1badmthrfisher - you are my hero. I went out this weekend and got bupkiss. Fished the north end around the creek entrance, deep and shallow. Went back last night and got a whopping 2 that were not keepers.


----------



## dodgeboy75 (Feb 20, 2007)

I fished a couple of coves yesterday and most of my fish came in 1-2 FOW on minnows and roadrunners. Just like what 1bdmthrfisher said, fish shallow and tight to structure.


----------



## LMRsmallmouth (Jan 10, 2006)

FYI.....1bad didn't catch them at CC, hope this thread didn't have you believing that he did...lol I hate CC, but that is another story.
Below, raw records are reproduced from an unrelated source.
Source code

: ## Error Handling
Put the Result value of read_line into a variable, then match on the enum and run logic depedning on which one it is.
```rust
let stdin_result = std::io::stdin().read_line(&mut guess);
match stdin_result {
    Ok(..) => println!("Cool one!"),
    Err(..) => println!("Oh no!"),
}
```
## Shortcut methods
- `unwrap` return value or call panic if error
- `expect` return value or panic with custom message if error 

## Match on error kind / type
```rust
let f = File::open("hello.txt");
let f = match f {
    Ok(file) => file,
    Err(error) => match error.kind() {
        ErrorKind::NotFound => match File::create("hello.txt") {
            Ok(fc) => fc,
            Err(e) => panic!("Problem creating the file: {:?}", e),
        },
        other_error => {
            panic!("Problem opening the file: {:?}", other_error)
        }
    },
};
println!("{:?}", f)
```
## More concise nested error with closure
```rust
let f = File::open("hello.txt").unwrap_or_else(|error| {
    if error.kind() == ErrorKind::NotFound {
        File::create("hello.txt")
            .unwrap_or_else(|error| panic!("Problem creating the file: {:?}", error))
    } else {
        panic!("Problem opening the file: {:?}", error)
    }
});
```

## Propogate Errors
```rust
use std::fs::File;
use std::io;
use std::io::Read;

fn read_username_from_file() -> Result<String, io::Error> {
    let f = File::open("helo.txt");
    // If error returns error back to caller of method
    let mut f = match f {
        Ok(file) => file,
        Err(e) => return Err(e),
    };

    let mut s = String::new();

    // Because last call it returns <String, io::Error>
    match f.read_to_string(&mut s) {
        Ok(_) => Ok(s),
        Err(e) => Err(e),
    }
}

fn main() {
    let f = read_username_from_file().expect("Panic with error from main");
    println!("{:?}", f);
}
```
Too many other lakes in the area that have way better fishing.


----------



## born2fish (May 10, 2005)

LMRsmallmouth said:


> FYI.....1bad didn't catch them at CC, hope this thread didn't have you believing that he did...lol I hate CC, but that is another story. Too many other lakes in the area that have way better fishing.


I thought that sounded like a fish story. Sat there for 5 hours Sunday morning and didn't see 10 fish caught between all the boats I passed!:S


----------